🤖 AI Summary
This work addresses the limitations of current large language and reasoning models in specialized fact-checking, which stem from insufficient domain knowledge, weak contextual understanding, and ineffective integration of multi-turn expert feedback. The authors propose a human-AI collaborative fact-checking framework that introduces an innovative “shared scratchpad” interaction paradigm, replacing conventional dialog-based exchanges by directly translating expert feedback into edits on the model’s reasoning trajectory. Built upon a large reasoning model, the approach establishes a mapping mechanism from natural language feedback to precise trajectory modifications, enabling efficient and interpretable multi-round collaborative verification. Experimental results demonstrate that the system significantly outperforms existing autonomous and collaborative methods in both automatic and human evaluations, producing higher-quality, more comprehensible, and practically useful reasoning chains, with users expressing a clear preference over traditional multi-turn dialogue interfaces.
📝 Abstract
Professional fact-checkers rely on domain knowledge and deep contextual understanding to verify claims. Large language models (LLMs) and large reasoning models (LRMs) lack such grounding and primarily reason from available evidence alone, creating a mismatch between expert-led and fully automated claim verification. To mitigate this gap, we posit human-AI collaboration as a more promising path forward, where expert feedback, grounded in real-world knowledge and domain expertise, guides the model's reasoning. However, existing LRMs are hard to calibrate to natural language feedback, particularly in a multi-turn interaction setup. We propose Co-FactChecker, a framework for human-AI collaborative claim verification. We introduce a new interaction paradigm that treats the model's thinking trace as a shared scratchpad.
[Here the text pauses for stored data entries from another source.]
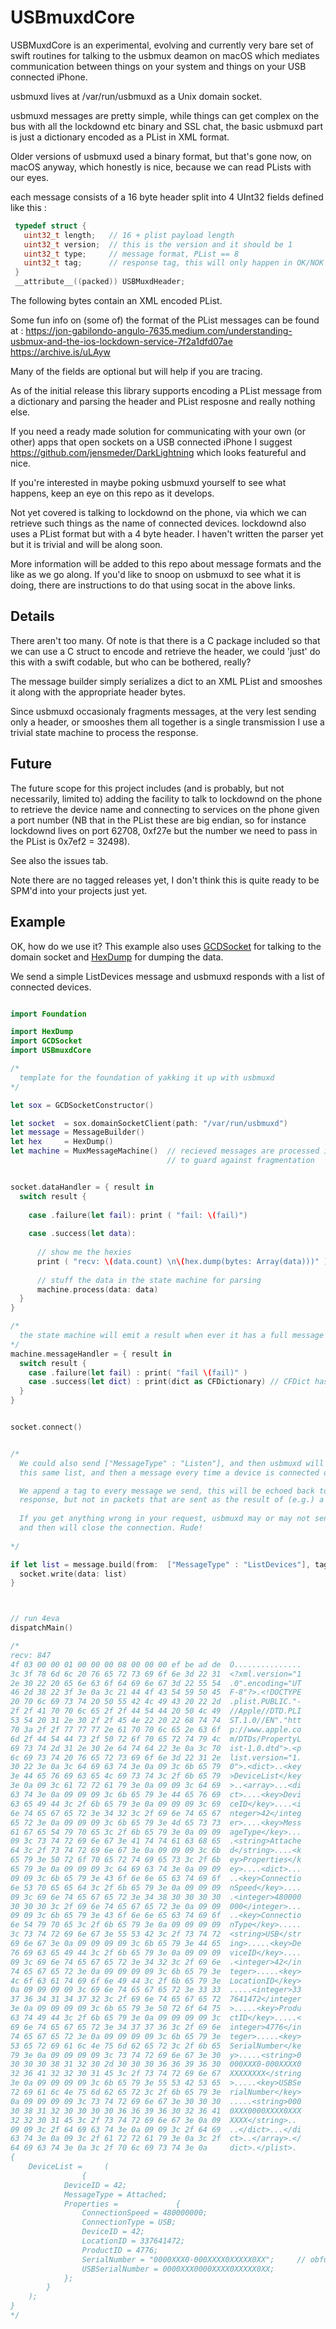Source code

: # USBmuxdCore

USBMuxdCore is an experimental, evolving and currently very bare set of swift routines for 
talking to the usbmux deamon on macOS which mediates communication between things
on your system and things on your USB connected iPhone.

usbmuxd lives at /var/run/usbmuxd as a Unix domain socket.

usbmuxd messages are pretty simple, while things can get complex on the bus
with all the lockdownd etc binary and SSL chat, the basic usbmuxd part is
just a dictionary encoded as a PList in XML format.

Older versions of usbmuxd used a binary format, but that's gone now, on macOS anyway,
which honestly is nice, because we can read PLists with our eyes.

each message consists of a 16 byte header split into 4 UInt32 fields defined like this :
```C
 typedef struct {
   uint32_t length;   // 16 + plist payload length
   uint32_t version;  // this is the version and it should be 1
   uint32_t type;     // message format, PList == 8
   uint32_t tag;      // response tag, this will only happen in OK/NOK messages
 }
 __attribute__((packed)) USBMuxdHeader;
```

The following bytes contain an XML encoded PList.

Some fun info on (some of) the format of the PList messages can be found at :
https://jon-gabilondo-angulo-7635.medium.com/understanding-usbmux-and-the-ios-lockdown-service-7f2a1dfd07ae
https://archive.is/uLAyw

Many of the fields are optional but will help if you are tracing.

As of the initial release this library supports encoding a PList message from a dictionary
and parsing the header and PList resposne and really nothing else.

If you need a ready made solution for communicating with your own (or other) 
apps that open sockets on a USB connected iPhone I suggest https://github.com/jensmeder/DarkLightning
which looks featureful and nice.

If you're interested in maybe poking usbmuxd yourself to see what happens, keep an 
eye on this repo as it develops.

Not yet covered is talking to lockdownd on the phone, via which we can retrieve such things
as the name of connected devices. lockdownd also uses a PList format but with a 4 byte header.
I haven't written the parser yet but it is trivial and will be along soon.

More information will be added to this repo about message formats and the like as we go along.
If you'd like to snoop on usbmuxd to see what it is doing, there are instructions to do that
using socat in the above links.

## Details

There aren't too many. Of note is that there is a C package included so that we can use a C
struct to encode and retrieve the header, we could 'just' do this with a swift codable, but 
who can be bothered, really?

The message builder simply serializes a dict to an XML PList and smooshes it along with 
the appropriate header bytes.

Since usbmuxd occasionaly fragments messages, at the very lest sending only a header, 
or smooshes them all together is a single transmission I use a trivial state machine 
to process the response. 

## Future

The future scope for this project includes (and is probably, but not necessarily, limited to)
adding the facility to talk to lockdownd on the phone to retrieve the device name and connecting
to services on the phone given a port number (NB that in the PList these are big endian, so
for instance lockdownd lives on port 62708, 0xf27e but the number we need to pass in the PList is
0x7ef2 = 32498).

See also the issues tab.

Note there are no tagged releases yet, I don't think this is quite ready to be SPM'd into your projects
just yet.

## Example

OK, how do we use it? This example also uses [GCDSocket](https://github.com/SteveTrewick/GCDSocket) 
for talking to the domain socket and [HexDump](https://github.com/SteveTrewick/HexDump) for 
dumping the data.

We send a simple ListDevices message and usbmuxd responds with a list of connected devices.


```swift

import Foundation

import HexDump
import GCDSocket
import USBmuxdCore

/*
  template for the foundation of yakking it up with usbmuxd
*/

let sox = GCDSocketConstructor()

let socket  = sox.domainSocketClient(path: "/var/run/usbmuxd")
let message = MessageBuilder()
let hex     = HexDump()
let machine = MuxMessageMachine()  // recieved messages are processed in a state machine
                                   // to guard against fragmentation


socket.dataHandler = { result in
  switch result {
    
    case .failure(let fail): print ( "fail: \(fail)")
    
    case .success(let data):
      
      // show me the hexies
      print ( "recv: \(data.count) \n\(hex.dump(bytes: Array(data)))" )
      
      // stuff the data in the state machine for parsing
      machine.process(data: data)
  }
}

/*
  the state machine will emit a result when ever it has a full message
*/
machine.messageHandler = { result in
  switch result {
    case .failure(let fail) : print( "fail \(fail)" )
    case .success(let dict) : print(dict as CFDictionary) // CFDict has better debug format <shrug>
  }
}


socket.connect()


/*
  We could also send ["MessageType" : "Listen"], and then usbmuxd will send us
  this same list, and then a message every time a device is connected or disconnected

  We append a tag to every message we send, this will be echoed back to us in a direct
  response, but not in packets that are sent as the result of (e.g.) a listen message
 
  If you get anything wrong in your request, usbmuxd may or may not send an error message
  and then will close the connection. Rude!
  
*/

if let list = message.build(from:  ["MessageType" : "ListDevices"], tag: 0xdeadbeef ) {
  socket.write(data: list)
}



// run 4eva
dispatchMain()

/*
recv: 847 
4f 03 00 00 01 00 00 00 08 00 00 00 ef be ad de  O...............
3c 3f 78 6d 6c 20 76 65 72 73 69 6f 6e 3d 22 31  <?xml.version="1
2e 30 22 20 65 6e 63 6f 64 69 6e 67 3d 22 55 54  .0".encoding="UT
46 2d 38 22 3f 3e 0a 3c 21 44 4f 43 54 59 50 45  F-8"?>.<!DOCTYPE
20 70 6c 69 73 74 20 50 55 42 4c 49 43 20 22 2d  .plist.PUBLIC."-
2f 2f 41 70 70 6c 65 2f 2f 44 54 44 20 50 4c 49  //Apple//DTD.PLI
53 54 20 31 2e 30 2f 2f 45 4e 22 20 22 68 74 74  ST.1.0//EN"."htt
70 3a 2f 2f 77 77 77 2e 61 70 70 6c 65 2e 63 6f  p://www.apple.co
6d 2f 44 54 44 73 2f 50 72 6f 70 65 72 74 79 4c  m/DTDs/PropertyL
69 73 74 2d 31 2e 30 2e 64 74 64 22 3e 0a 3c 70  ist-1.0.dtd">.<p
6c 69 73 74 20 76 65 72 73 69 6f 6e 3d 22 31 2e  list.version="1.
30 22 3e 0a 3c 64 69 63 74 3e 0a 09 3c 6b 65 79  0">.<dict>..<key
3e 44 65 76 69 63 65 4c 69 73 74 3c 2f 6b 65 79  >DeviceList</key
3e 0a 09 3c 61 72 72 61 79 3e 0a 09 09 3c 64 69  >..<array>...<di
63 74 3e 0a 09 09 09 3c 6b 65 79 3e 44 65 76 69  ct>....<key>Devi
63 65 49 44 3c 2f 6b 65 79 3e 0a 09 09 09 3c 69  ceID</key>....<i
6e 74 65 67 65 72 3e 34 32 3c 2f 69 6e 74 65 67  nteger>42</integ
65 72 3e 0a 09 09 09 3c 6b 65 79 3e 4d 65 73 73  er>....<key>Mess
61 67 65 54 79 70 65 3c 2f 6b 65 79 3e 0a 09 09  ageType</key>...
09 3c 73 74 72 69 6e 67 3e 41 74 74 61 63 68 65  .<string>Attache
64 3c 2f 73 74 72 69 6e 67 3e 0a 09 09 09 3c 6b  d</string>....<k
65 79 3e 50 72 6f 70 65 72 74 69 65 73 3c 2f 6b  ey>Properties</k
65 79 3e 0a 09 09 09 3c 64 69 63 74 3e 0a 09 09  ey>....<dict>...
09 09 3c 6b 65 79 3e 43 6f 6e 6e 65 63 74 69 6f  ..<key>Connectio
6e 53 70 65 65 64 3c 2f 6b 65 79 3e 0a 09 09 09  nSpeed</key>....
09 3c 69 6e 74 65 67 65 72 3e 34 38 30 30 30 30  .<integer>480000
30 30 30 3c 2f 69 6e 74 65 67 65 72 3e 0a 09 09  000</integer>...
09 09 3c 6b 65 79 3e 43 6f 6e 6e 65 63 74 69 6f  ..<key>Connectio
6e 54 79 70 65 3c 2f 6b 65 79 3e 0a 09 09 09 09  nType</key>.....
3c 73 74 72 69 6e 67 3e 55 53 42 3c 2f 73 74 72  <string>USB</str
69 6e 67 3e 0a 09 09 09 09 3c 6b 65 79 3e 44 65  ing>.....<key>De
76 69 63 65 49 44 3c 2f 6b 65 79 3e 0a 09 09 09  viceID</key>....
09 3c 69 6e 74 65 67 65 72 3e 34 32 3c 2f 69 6e  .<integer>42</in
74 65 67 65 72 3e 0a 09 09 09 09 3c 6b 65 79 3e  teger>.....<key>
4c 6f 63 61 74 69 6f 6e 49 44 3c 2f 6b 65 79 3e  LocationID</key>
0a 09 09 09 09 3c 69 6e 74 65 67 65 72 3e 33 33  .....<integer>33
37 36 34 31 34 37 32 3c 2f 69 6e 74 65 67 65 72  7641472</integer
3e 0a 09 09 09 09 3c 6b 65 79 3e 50 72 6f 64 75  >.....<key>Produ
63 74 49 44 3c 2f 6b 65 79 3e 0a 09 09 09 09 3c  ctID</key>.....<
69 6e 74 65 67 65 72 3e 34 37 37 36 3c 2f 69 6e  integer>4776</in
74 65 67 65 72 3e 0a 09 09 09 09 3c 6b 65 79 3e  teger>.....<key>
53 65 72 69 61 6c 4e 75 6d 62 65 72 3c 2f 6b 65  SerialNumber</ke
79 3e 0a 09 09 09 09 3c 73 74 72 69 6e 67 3e 30  y>.....<string>0
30 30 30 38 31 32 30 2d 30 30 30 36 36 39 36 30  000XXX0-000XXXX0
32 36 41 32 32 30 31 45 3c 2f 73 74 72 69 6e 67  XXXXXXXX</string
3e 0a 09 09 09 09 3c 6b 65 79 3e 55 53 42 53 65  >.....<key>USBSe
72 69 61 6c 4e 75 6d 62 65 72 3c 2f 6b 65 79 3e  rialNumber</key>
0a 09 09 09 09 3c 73 74 72 69 6e 67 3e 30 30 30  .....<string>000
30 38 31 32 30 30 30 30 36 36 39 36 30 32 36 41  0XXX0000XXXX0XXX
32 32 30 31 45 3c 2f 73 74 72 69 6e 67 3e 0a 09  XXXX</string>..
09 09 3c 2f 64 69 63 74 3e 0a 09 09 3c 2f 64 69  ..</dict>...</di
63 74 3e 0a 09 3c 2f 61 72 72 61 79 3e 0a 3c 2f  ct>..</array>.</
64 69 63 74 3e 0a 3c 2f 70 6c 69 73 74 3e 0a     dict>.</plist>.
{
    DeviceList =     (
                {
            DeviceID = 42;
            MessageType = Attached;
            Properties =             {
                ConnectionSpeed = 480000000;
                ConnectionType = USB;
                DeviceID = 42;
                LocationID = 337641472;
                ProductID = 4776;
                SerialNumber = "0000XXX0-000XXXX0XXXXX0XX";     // obfuscated by me
                USBSerialNumber = 0000XXX0000XXXX0XXXXX0XX;
            };
        }
    );
}
*/
```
Co-FactChecker translates expert feedback into trace-edits that introduce targeted modifications to the trace, sidestepping the shortcomings of dialogue-based interaction. We provide theoretical results showing that trace-editing offers advantages over multi-turn dialogue, and our automatic evaluations demonstrate that Co-FactChecker outperforms existing autonomous and human-AI collaboration approaches. Human evaluations further show that Co-FactChecker is preferred over multi-turn dialogue, producing higher quality reasoning and verdicts along with relatively easier to interpret and more useful thinking traces.